• **ASSIGNMENT**
All the data should come back exactly as it was given.

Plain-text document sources

========

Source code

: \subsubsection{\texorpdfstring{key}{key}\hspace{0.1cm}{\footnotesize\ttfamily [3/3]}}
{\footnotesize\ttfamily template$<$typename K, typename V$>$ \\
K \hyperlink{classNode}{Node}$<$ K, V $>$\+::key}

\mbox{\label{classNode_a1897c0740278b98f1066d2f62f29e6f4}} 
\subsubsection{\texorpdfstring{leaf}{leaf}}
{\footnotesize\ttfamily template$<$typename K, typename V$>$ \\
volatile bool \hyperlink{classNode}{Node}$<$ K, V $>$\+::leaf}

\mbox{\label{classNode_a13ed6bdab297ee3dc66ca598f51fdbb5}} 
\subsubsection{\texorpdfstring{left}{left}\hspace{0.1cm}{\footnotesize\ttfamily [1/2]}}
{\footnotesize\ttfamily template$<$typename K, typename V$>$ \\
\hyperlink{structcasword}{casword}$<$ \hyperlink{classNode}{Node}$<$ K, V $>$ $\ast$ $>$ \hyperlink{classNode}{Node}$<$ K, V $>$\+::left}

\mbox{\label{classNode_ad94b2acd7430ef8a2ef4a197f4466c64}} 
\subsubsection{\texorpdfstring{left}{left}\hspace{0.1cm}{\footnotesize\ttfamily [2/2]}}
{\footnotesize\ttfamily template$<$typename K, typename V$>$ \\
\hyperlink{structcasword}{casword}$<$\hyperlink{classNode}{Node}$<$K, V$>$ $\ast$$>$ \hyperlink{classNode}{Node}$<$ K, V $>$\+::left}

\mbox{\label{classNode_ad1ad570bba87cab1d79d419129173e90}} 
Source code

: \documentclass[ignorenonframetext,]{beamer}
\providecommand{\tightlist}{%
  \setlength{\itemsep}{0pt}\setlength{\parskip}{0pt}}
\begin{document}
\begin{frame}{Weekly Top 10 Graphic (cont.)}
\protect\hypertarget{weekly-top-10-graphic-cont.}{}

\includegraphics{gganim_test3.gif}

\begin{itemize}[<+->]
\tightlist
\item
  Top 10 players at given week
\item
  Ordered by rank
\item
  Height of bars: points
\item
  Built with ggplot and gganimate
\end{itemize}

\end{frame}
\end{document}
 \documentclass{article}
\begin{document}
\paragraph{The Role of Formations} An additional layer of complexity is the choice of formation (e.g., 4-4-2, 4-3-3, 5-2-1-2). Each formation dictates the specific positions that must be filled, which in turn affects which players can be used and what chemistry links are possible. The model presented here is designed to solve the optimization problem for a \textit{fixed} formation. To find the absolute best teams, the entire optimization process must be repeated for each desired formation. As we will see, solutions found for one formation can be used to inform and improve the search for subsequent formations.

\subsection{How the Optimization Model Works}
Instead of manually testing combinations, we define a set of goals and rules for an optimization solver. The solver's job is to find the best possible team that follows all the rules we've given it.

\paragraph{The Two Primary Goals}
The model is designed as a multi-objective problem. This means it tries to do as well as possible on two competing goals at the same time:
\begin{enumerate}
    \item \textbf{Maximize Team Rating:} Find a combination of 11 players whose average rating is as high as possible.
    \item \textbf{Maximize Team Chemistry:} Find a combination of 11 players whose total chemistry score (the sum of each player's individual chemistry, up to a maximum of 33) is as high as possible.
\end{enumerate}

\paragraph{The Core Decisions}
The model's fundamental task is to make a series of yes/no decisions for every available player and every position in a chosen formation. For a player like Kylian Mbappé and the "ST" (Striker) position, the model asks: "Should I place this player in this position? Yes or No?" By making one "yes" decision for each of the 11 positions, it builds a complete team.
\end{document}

========

• **WRITTEN ANSWER**
Source code

: \subsubsection{\texorpdfstring{key}{key}\hspace{0.1cm}{\footnotesize\ttfamily [3/3]}}
{\footnotesize\ttfamily template$<$typename K, typename V$>$ \\
K \hyperlink{classNode}{Node}$<$ K, V $>$\+::key}

\mbox{\label{classNode_a1897c0740278b98f1066d2f62f29e6f4}} 
\subsubsection{\texorpdfstring{leaf}{leaf}}
{\footnotesize\ttfamily template$<$typename K, typename V$>$ \\
volatile bool \hyperlink{classNode}{Node}$<$ K, V $>$\+::leaf}

\mbox{\label{classNode_a13ed6bdab297ee3dc66ca598f51fdbb5}} 
\subsubsection{\texorpdfstring{left}{left}\hspace{0.1cm}{\footnotesize\ttfamily [1/2]}}
{\footnotesize\ttfamily template$<$typename K, typename V$>$ \\
\hyperlink{structcasword}{casword}$<$ \hyperlink{classNode}{Node}$<$ K, V $>$ $\ast$ $>$ \hyperlink{classNode}{Node}$<$ K, V $>$\+::left}

\mbox{\label{classNode_ad94b2acd7430ef8a2ef4a197f4466c64}} 
\subsubsection{\texorpdfstring{left}{left}\hspace{0.1cm}{\footnotesize\ttfamily [2/2]}}
{\footnotesize\ttfamily template$<$typename K, typename V$>$ \\
\hyperlink{structcasword}{casword}$<$\hyperlink{classNode}{Node}$<$K, V$>$ $\ast$$>$ \hyperlink{classNode}{Node}$<$ K, V $>$\+::left}

\mbox{\label{classNode_ad1ad570bba87cab1d79d419129173e90}} 
Source code

: \documentclass[ignorenonframetext,]{beamer}
\providecommand{\tightlist}{%
  \setlength{\itemsep}{0pt}\setlength{\parskip}{0pt}}
\begin{document}
\begin{frame}{Weekly Top 10 Graphic (cont.)}
\protect\hypertarget{weekly-top-10-graphic-cont.}{}

\includegraphics{gganim_test3.gif}

\begin{itemize}[<+->]
\tightlist
\item
  Top 10 players at given week
\item
  Ordered by rank
\item
  Height of bars: points
\item
  Built with ggplot and gganimate
\end{itemize}

\end{frame}
\end{document}
 \documentclass{article}
\begin{document}
\paragraph{The Role of Formations} An additional layer of complexity is the choice of formation (e.g., 4-4-2, 4-3-3, 5-2-1-2). Each formation dictates the specific positions that must be filled, which in turn affects which players can be used and what chemistry links are possible. The model presented here is designed to solve the optimization problem for a \textit{fixed} formation. To find the absolute best teams, the entire optimization process must be repeated for each desired formation. As we will see, solutions found for one formation can be used to inform and improve the search for subsequent formations.

\subsection{How the Optimization Model Works}
Instead of manually testing combinations, we define a set of goals and rules for an optimization solver. The solver's job is to find the best possible team that follows all the rules we've given it.

\paragraph{The Two Primary Goals}
The model is designed as a multi-objective problem. This means it tries to do as well as possible on two competing goals at the same time:
\begin{enumerate}
    \item \textbf{Maximize Team Rating:} Find a combination of 11 players whose average rating is as high as possible.
    \item \textbf{Maximize Team Chemistry:} Find a combination of 11 players whose total chemistry score (the sum of each player's individual chemistry, up to a maximum of 33) is as high as possible.
\end{enumerate}

\paragraph{The Core Decisions}
The model's fundamental task is to make a series of yes/no decisions for every available player and every position in a chosen formation. For a player like Kylian Mbappé and the "ST" (Striker) position, the model asks: "Should I place this player in this position? Yes or No?" By making one "yes" decision for each of the 11 positions, it builds a complete team.
\end{document}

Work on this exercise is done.